Exercise ->
If a line of the data below holds the string "style", copy it.

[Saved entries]
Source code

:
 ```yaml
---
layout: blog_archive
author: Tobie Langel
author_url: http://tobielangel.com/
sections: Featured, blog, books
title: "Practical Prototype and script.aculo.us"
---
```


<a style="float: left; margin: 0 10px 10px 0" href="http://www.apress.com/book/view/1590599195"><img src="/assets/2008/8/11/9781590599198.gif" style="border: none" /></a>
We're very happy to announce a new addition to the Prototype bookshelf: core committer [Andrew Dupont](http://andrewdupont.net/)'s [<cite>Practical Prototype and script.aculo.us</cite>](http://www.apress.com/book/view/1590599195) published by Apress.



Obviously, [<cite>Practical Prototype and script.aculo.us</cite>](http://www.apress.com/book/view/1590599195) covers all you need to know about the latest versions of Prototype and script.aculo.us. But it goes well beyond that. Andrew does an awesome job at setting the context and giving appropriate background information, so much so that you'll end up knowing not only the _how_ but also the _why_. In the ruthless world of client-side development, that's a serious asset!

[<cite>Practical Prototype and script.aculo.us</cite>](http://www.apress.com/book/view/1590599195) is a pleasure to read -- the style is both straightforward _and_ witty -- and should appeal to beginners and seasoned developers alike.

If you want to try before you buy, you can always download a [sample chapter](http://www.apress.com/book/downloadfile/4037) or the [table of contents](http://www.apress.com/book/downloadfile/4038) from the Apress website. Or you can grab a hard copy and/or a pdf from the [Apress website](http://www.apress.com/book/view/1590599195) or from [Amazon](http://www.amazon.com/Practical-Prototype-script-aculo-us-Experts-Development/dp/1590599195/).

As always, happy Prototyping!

Result of this exercise ->
<a style="float: left; margin: 0 10px 10px 0" href="http://www.apress.com/book/view/1590599195"><img src="/assets/2008/8/11/9781590599198.gif" style="border: none" /></a>
[<cite>Practical Prototype and script.aculo.us</cite>](http://www.apress.com/book/view/1590599195) is a pleasure to read -- the style is both straightforward _and_ witty -- and should appeal to beginners and seasoned developers alike.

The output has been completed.